*** SUPPLIED RECORDS ***
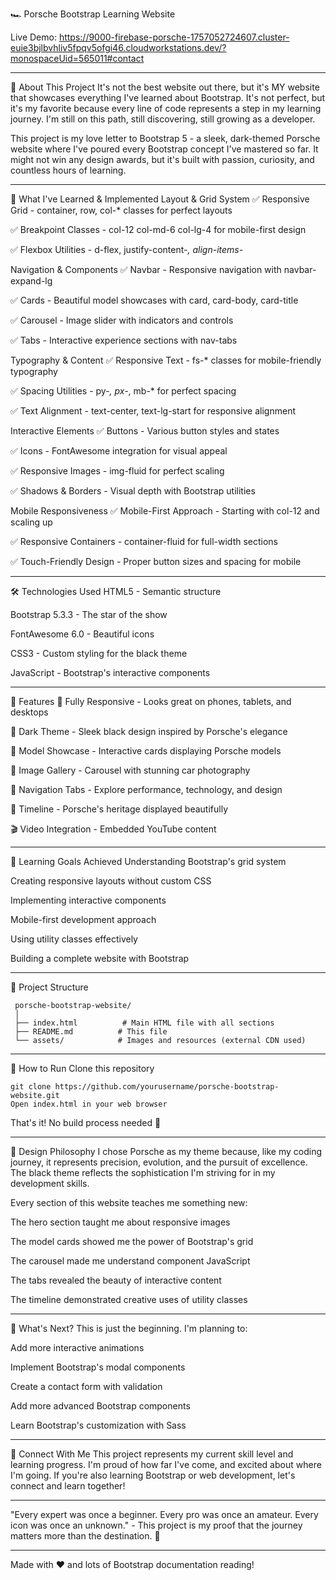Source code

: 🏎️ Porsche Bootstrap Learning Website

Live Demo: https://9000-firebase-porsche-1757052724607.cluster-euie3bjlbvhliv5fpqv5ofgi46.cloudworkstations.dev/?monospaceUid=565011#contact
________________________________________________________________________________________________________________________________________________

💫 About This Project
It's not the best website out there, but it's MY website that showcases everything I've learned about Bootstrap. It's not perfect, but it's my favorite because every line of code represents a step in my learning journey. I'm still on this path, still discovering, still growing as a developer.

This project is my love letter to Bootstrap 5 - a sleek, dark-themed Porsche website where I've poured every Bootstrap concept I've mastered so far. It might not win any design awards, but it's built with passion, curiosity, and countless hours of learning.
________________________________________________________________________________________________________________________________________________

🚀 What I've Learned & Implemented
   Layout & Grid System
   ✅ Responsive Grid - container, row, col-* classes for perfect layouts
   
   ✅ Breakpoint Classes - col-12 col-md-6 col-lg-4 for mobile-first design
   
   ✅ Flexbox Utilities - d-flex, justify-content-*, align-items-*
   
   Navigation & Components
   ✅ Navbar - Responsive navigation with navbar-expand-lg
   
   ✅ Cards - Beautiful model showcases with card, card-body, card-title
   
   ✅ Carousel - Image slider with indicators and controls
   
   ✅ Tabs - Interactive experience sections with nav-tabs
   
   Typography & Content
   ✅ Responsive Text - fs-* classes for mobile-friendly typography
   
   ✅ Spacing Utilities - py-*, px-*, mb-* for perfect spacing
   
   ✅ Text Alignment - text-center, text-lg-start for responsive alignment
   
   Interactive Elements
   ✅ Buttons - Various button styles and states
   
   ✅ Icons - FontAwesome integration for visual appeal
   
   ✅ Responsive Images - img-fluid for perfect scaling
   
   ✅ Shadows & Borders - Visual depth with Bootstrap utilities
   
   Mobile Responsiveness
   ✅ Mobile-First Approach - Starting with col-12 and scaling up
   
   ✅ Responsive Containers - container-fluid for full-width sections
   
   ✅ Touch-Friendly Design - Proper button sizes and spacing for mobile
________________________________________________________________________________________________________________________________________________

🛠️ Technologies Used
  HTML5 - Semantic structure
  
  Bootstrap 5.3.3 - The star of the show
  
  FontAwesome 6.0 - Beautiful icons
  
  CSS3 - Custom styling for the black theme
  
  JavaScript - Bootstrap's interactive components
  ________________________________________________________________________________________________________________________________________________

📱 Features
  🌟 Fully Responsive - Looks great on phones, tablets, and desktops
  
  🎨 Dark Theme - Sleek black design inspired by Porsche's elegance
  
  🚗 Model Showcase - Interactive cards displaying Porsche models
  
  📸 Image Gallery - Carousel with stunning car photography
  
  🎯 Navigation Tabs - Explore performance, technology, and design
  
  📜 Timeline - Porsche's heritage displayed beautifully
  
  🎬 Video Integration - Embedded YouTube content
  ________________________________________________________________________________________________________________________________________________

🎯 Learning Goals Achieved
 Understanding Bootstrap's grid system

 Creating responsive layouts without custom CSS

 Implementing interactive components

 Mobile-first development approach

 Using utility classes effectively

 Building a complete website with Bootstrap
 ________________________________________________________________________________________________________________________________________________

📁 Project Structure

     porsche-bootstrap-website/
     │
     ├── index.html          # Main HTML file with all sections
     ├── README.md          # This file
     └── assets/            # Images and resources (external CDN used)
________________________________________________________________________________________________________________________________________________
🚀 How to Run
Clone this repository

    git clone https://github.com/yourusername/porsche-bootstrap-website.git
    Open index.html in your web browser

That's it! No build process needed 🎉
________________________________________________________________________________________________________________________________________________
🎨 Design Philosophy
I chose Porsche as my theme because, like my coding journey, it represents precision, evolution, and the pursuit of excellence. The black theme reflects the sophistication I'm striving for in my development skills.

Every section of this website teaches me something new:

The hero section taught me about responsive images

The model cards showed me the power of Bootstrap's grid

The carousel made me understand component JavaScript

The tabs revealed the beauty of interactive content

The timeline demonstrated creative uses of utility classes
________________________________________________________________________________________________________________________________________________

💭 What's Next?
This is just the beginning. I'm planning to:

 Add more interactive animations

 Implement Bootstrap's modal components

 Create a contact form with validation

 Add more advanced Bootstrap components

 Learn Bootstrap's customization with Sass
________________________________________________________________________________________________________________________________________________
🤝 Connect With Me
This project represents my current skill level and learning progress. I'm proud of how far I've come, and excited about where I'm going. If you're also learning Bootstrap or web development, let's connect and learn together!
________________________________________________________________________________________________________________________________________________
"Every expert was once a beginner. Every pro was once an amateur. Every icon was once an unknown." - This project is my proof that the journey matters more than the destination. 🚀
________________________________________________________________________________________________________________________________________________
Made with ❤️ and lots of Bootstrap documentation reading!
***
> [WORK TO BE COMPLETED]:
Your answer must be an exact copy of the data above, minus its pictures.

> [RESULT OF THE EXERCISE]:
Source code

: 🏎️ Porsche Bootstrap Learning Website

Live Demo: https://9000-firebase-porsche-1757052724607.cluster-euie3bjlbvhliv5fpqv5ofgi46.cloudworkstations.dev/?monospaceUid=565011#contact
________________________________________________________________________________________________________________________________________________

💫 About This Project
It's not the best website out there, but it's MY website that showcases everything I've learned about Bootstrap. It's not perfect, but it's my favorite because every line of code represents a step in my learning journey. I'm still on this path, still discovering, still growing as a developer.

This project is my love letter to Bootstrap 5 - a sleek, dark-themed Porsche website where I've poured every Bootstrap concept I've mastered so far. It might not win any design awards, but it's built with passion, curiosity, and countless hours of learning.
________________________________________________________________________________________________________________________________________________

🚀 What I've Learned & Implemented
   Layout & Grid System
   ✅ Responsive Grid - container, row, col-* classes for perfect layouts
   
   ✅ Breakpoint Classes - col-12 col-md-6 col-lg-4 for mobile-first design
   
   ✅ Flexbox Utilities - d-flex, justify-content-*, align-items-*
   
   Navigation & Components
   ✅ Navbar - Responsive navigation with navbar-expand-lg
   
   ✅ Cards - Beautiful model showcases with card, card-body, card-title
   
   ✅ Carousel - Image slider with indicators and controls
   
   ✅ Tabs - Interactive experience sections with nav-tabs
   
   Typography & Content
   ✅ Responsive Text - fs-* classes for mobile-friendly typography
   
   ✅ Spacing Utilities - py-*, px-*, mb-* for perfect spacing
   
   ✅ Text Alignment - text-center, text-lg-start for responsive alignment
   
   Interactive Elements
   ✅ Buttons - Various button styles and states
   
   ✅ Icons - FontAwesome integration for visual appeal
   
   ✅ Responsive Images - img-fluid for perfect scaling
   
   ✅ Shadows & Borders - Visual depth with Bootstrap utilities
   
   Mobile Responsiveness
   ✅ Mobile-First Approach - Starting with col-12 and scaling up
   
   ✅ Responsive Containers - container-fluid for full-width sections
   
   ✅ Touch-Friendly Design - Proper button sizes and spacing for mobile
________________________________________________________________________________________________________________________________________________

🛠️ Technologies Used
  HTML5 - Semantic structure
  
  Bootstrap 5.3.3 - The star of the show
  
  FontAwesome 6.0 - Beautiful icons
  
  CSS3 - Custom styling for the black theme
  
  JavaScript - Bootstrap's interactive components
  ________________________________________________________________________________________________________________________________________________

📱 Features
  🌟 Fully Responsive - Looks great on phones, tablets, and desktops
  
  🎨 Dark Theme - Sleek black design inspired by Porsche's elegance
  
  🚗 Model Showcase - Interactive cards displaying Porsche models
  
  📸 Image Gallery - Carousel with stunning car photography
  
  🎯 Navigation Tabs - Explore performance, technology, and design
  
  📜 Timeline - Porsche's heritage displayed beautifully
  
  🎬 Video Integration - Embedded YouTube content
  ________________________________________________________________________________________________________________________________________________

🎯 Learning Goals Achieved
 Understanding Bootstrap's grid system

 Creating responsive layouts without custom CSS

 Implementing interactive components

 Mobile-first development approach

 Using utility classes effectively

 Building a complete website with Bootstrap
 ________________________________________________________________________________________________________________________________________________

📁 Project Structure

     porsche-bootstrap-website/
     │
     ├── index.html          # Main HTML file with all sections
     ├── README.md          # This file
     └── assets/            # Images and resources (external CDN used)
________________________________________________________________________________________________________________________________________________
🚀 How to Run
Clone this repository

    git clone https://github.com/yourusername/porsche-bootstrap-website.git
    Open index.html in your web browser

That's it! No build process needed 🎉
________________________________________________________________________________________________________________________________________________
🎨 Design Philosophy
I chose Porsche as my theme because, like my coding journey, it represents precision, evolution, and the pursuit of excellence. The black theme reflects the sophistication I'm striving for in my development skills.

Every section of this website teaches me something new:

The hero section taught me about responsive images

The model cards showed me the power of Bootstrap's grid

The carousel made me understand component JavaScript

The tabs revealed the beauty of interactive content

The timeline demonstrated creative uses of utility classes
________________________________________________________________________________________________________________________________________________

💭 What's Next?
This is just the beginning. I'm planning to:

 Add more interactive animations

 Implement Bootstrap's modal components

 Create a contact form with validation

 Add more advanced Bootstrap components

 Learn Bootstrap's customization with Sass
________________________________________________________________________________________________________________________________________________
🤝 Connect With Me
This project represents my current skill level and learning progress. I'm proud of how far I've come, and excited about where I'm going. If you're also learning Bootstrap or web development, let's connect and learn together!
________________________________________________________________________________________________________________________________________________
"Every expert was once a beginner. Every pro was once an amateur. Every icon was once an unknown." - This project is my proof that the journey matters more than the destination. 🚀
________________________________________________________________________________________________________________________________________________
Made with ❤️ and lots of Bootstrap documentation reading!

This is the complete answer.